The pair now turn to the Astors in Astor: The Rise and Fall of an American Fortune, offering a fascinating, frank and extremely critical portrayal of a clan prone to both greed and miserliness, in the unhappy grip of a fortune that was created with “very real brutality.”
It all began with John Jacob Astor, the son of a German butcher, who came to America in the 18th century and grew rich in the beaver fur trade, then New York City real estate. Subsequent generations would go on to manage and be defined by that obscene wealth — in part by acting as slumlords — before their empire diminished in a sad soap opera of infighting and scandal. (Brooke Astor’s son Anthony Marshall, you may recall, was convicted of larceny, among other things, in 2009 for looting his mother’s fortune while she was incapacitated by Alzheimer’s disease.)

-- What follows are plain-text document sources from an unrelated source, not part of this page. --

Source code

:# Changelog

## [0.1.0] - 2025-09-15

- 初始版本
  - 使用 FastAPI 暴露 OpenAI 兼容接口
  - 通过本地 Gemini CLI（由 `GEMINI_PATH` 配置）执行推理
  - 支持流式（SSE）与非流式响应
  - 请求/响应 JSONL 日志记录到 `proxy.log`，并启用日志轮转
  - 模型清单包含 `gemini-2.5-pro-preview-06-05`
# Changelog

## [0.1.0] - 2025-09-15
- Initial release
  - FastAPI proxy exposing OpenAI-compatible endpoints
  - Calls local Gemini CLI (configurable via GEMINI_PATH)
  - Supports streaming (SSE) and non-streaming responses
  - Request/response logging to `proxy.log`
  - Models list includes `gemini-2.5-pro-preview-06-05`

We talked to Cooper about the new book, being a Vanderbilt and more.
You write in the book that it was Katherine’s idea to tackle the Astors after you wrapped up Vanderbilt. What was your reaction to the idea?
I just knew I wanted to do another book with her — I loved the experience with Vanderbilt — and I didn't have another idea. Then once I started reading and learning about [the Astors], it became much clearer to me that this made absolute sense. But [as with Vanderbilt], I was less interested in the business side and more interested in the human stories and the pathology of the moneymaking and its ripple effects over the generations.